Dostoyevski is much more black and white. The good characters are nearly saint-like (Prince Myshkin, the younger Karamazov brother ); the villains epitomize evil (Karamazov's old man, The Grand Inquisitor). Those in-between characters are foolish and perpetuate evil, mostly because they are stupid and fail to respond to evil in themselves or in others.

Tolstoy's characters are more balanced. He's much more sympathetic to his characters, even the bad guys and the foolish ones. I noticed this first with Anna Karenina when I was mentally berating Anna's husband for being such an ass, and then thought suddenly, "You know ... I'm just not sure. Had I been in his situation, I might have behaved the same way."
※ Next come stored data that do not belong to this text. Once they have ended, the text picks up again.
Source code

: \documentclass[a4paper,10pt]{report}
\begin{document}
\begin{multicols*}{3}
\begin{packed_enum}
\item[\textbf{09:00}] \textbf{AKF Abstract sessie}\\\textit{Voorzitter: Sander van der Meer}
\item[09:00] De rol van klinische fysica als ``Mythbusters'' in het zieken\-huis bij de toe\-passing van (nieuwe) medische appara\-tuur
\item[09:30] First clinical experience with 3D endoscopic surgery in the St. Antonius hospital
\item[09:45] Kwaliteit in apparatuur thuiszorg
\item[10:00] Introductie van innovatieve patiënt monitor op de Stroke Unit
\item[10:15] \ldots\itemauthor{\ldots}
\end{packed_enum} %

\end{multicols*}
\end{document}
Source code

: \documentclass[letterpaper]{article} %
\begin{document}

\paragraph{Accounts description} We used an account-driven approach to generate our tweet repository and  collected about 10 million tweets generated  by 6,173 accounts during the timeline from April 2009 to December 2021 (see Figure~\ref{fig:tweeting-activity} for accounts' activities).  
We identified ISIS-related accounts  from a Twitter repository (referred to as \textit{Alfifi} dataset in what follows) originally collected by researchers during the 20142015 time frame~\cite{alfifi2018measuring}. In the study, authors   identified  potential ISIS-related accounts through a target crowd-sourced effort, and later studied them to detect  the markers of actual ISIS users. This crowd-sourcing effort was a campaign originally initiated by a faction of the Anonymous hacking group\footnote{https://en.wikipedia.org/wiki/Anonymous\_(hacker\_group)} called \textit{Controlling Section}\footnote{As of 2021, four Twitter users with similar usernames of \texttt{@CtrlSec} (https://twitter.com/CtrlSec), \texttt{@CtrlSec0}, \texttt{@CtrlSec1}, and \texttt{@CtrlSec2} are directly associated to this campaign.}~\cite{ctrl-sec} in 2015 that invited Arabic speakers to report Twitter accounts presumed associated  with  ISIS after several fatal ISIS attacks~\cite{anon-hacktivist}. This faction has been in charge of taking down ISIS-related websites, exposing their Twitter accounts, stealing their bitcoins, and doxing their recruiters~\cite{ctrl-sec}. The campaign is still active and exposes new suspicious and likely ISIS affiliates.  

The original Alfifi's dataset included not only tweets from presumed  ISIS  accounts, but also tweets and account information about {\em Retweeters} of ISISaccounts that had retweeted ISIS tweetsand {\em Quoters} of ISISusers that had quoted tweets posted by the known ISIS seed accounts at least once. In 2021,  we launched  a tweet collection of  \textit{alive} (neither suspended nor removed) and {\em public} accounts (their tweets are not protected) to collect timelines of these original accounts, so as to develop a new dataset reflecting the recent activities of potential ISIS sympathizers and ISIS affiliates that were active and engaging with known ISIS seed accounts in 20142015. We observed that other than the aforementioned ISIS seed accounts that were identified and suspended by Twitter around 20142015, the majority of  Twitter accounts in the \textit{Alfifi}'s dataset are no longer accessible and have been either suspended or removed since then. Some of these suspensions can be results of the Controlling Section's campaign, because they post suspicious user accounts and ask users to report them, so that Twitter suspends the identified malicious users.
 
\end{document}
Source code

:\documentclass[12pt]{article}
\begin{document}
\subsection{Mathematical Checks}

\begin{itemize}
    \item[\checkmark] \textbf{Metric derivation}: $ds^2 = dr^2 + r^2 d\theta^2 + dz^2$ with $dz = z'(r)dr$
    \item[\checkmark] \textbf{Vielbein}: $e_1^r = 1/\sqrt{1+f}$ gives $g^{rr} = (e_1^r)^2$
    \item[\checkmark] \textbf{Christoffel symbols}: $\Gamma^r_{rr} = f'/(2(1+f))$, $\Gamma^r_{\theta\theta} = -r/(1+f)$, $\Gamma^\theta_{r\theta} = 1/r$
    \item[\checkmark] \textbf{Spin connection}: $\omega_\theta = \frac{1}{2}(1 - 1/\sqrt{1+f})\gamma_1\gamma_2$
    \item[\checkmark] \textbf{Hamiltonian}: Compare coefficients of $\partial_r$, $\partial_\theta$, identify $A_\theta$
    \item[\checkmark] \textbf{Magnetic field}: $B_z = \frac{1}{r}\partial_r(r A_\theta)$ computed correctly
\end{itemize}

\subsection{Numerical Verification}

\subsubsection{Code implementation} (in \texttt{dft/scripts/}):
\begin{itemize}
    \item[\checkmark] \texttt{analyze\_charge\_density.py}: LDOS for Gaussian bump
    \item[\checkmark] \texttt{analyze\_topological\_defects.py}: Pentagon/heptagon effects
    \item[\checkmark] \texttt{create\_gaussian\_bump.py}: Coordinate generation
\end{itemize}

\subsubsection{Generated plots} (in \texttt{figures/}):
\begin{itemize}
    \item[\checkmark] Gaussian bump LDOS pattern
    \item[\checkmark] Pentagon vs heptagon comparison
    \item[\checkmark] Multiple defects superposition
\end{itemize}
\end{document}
Of course lots of books have characters that make you question your values, but a great many of those stories are contrived. People who really ARE wise are made to look stupid. People who are evil are made to appear good. Aristophanes can make Socrates look stupid when he's telling his own story. Doyle can make Holmes appear logical, when he's not. But Tolstoy's characters, particularly his central characters, are just like real people - partly because some of them are, and partly because even the fictional characters ACT like real people.

There's a lot of writers whose contributions I think are grossly overrated by intellectuals, or by other writers, or by people in general: Fitzgerald, Ibsen, Melville, Joyce. All of them clearly have or had some keen ability, to be sure, but not so great as they are reputed to be (at least not in my admittedly uneducated and unrefined estimation). I can see how someone would say that Melville is a Great Writer, but I just can't agree that he is, or ever was, the greatest writer in the English language or that Moby Dick was ever the greatest book.

I'm not saying that Tolstoy, as I've occasionally heard, is the greatest writer. But, imo, he's up there. I'm not surprised that others think he's there. I can say that he is among the greatest writers I've ever read and when I hear others say the same thing, I never suspect a hint of hyperbole.

OTOH, Madame Bovary is a solid refutation to the notion that sympathetic treament of all characters is necessary for a Great Writer. This really is a brilliant book, even if the characters are stilted. The druggist (was his name Homais?) is one of the truly despicable characters from literature. Nevertheless, I do wonder - could there really be someone quite that evil?